Work instructions - From the line containing "## # A tibble: 221 x 7" onward to the last line of the data below, copy each line exactly and add nothing.

Given data -
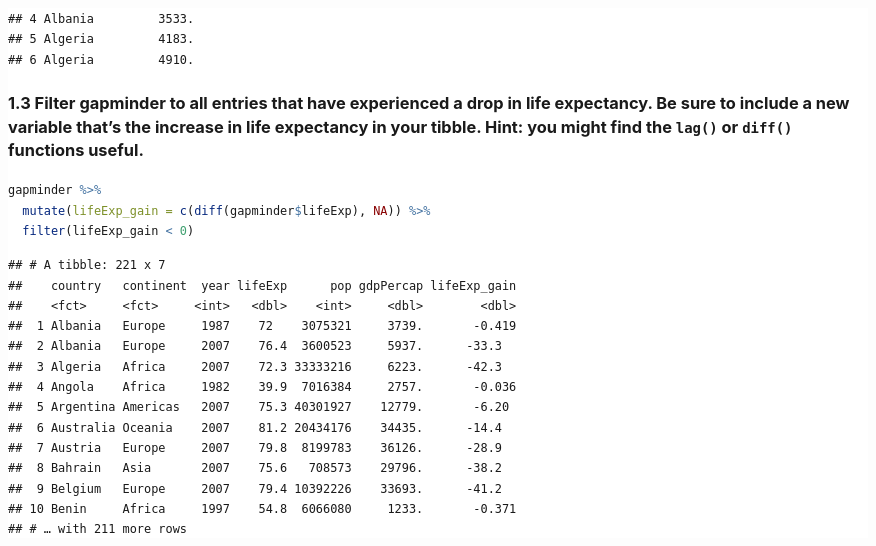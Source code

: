     ## 4 Albania         3533.
    ## 5 Algeria         4183.
    ## 6 Algeria         4910.

### 1.3 Filter gapminder to all entries that have experienced a drop in life expectancy. Be sure to include a new variable that’s the increase in life expectancy in your tibble. Hint: you might find the `lag()` or `diff()` functions useful.

``` r
gapminder %>%
  mutate(lifeExp_gain = c(diff(gapminder$lifeExp), NA)) %>% 
  filter(lifeExp_gain < 0)
```

    ## # A tibble: 221 x 7
    ##    country   continent  year lifeExp      pop gdpPercap lifeExp_gain
    ##    <fct>     <fct>     <int>   <dbl>    <int>     <dbl>        <dbl>
    ##  1 Albania   Europe     1987    72    3075321     3739.       -0.419
    ##  2 Albania   Europe     2007    76.4  3600523     5937.      -33.3  
    ##  3 Algeria   Africa     2007    72.3 33333216     6223.      -42.3  
    ##  4 Angola    Africa     1982    39.9  7016384     2757.       -0.036
    ##  5 Argentina Americas   2007    75.3 40301927    12779.       -6.20 
    ##  6 Australia Oceania    2007    81.2 20434176    34435.      -14.4  
    ##  7 Austria   Europe     2007    79.8  8199783    36126.      -28.9  
    ##  8 Bahrain   Asia       2007    75.6   708573    29796.      -38.2  
    ##  9 Belgium   Europe     2007    79.4 10392226    33693.      -41.2  
    ## 10 Benin     Africa     1997    54.8  6066080     1233.       -0.371
    ## # … with 211 more rows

Completed exercise -
    ## # A tibble: 221 x 7
    ##    country   continent  year lifeExp      pop gdpPercap lifeExp_gain
    ##    <fct>     <fct>     <int>   <dbl>    <int>     <dbl>        <dbl>
    ##  1 Albania   Europe     1987    72    3075321     3739.       -0.419
    ##  2 Albania   Europe     2007    76.4  3600523     5937.      -33.3  
    ##  3 Algeria   Africa     2007    72.3 33333216     6223.      -42.3  
    ##  4 Angola    Africa     1982    39.9  7016384     2757.       -0.036
    ##  5 Argentina Americas   2007    75.3 40301927    12779.       -6.20 
    ##  6 Australia Oceania    2007    81.2 20434176    34435.      -14.4  
    ##  7 Austria   Europe     2007    79.8  8199783    36126.      -28.9  
    ##  8 Bahrain   Asia       2007    75.6   708573    29796.      -38.2  
    ##  9 Belgium   Europe     2007    79.4 10392226    33693.      -41.2  
    ## 10 Benin     Africa     1997    54.8  6066080     1233.       -0.371
    ## # … with 211 more rows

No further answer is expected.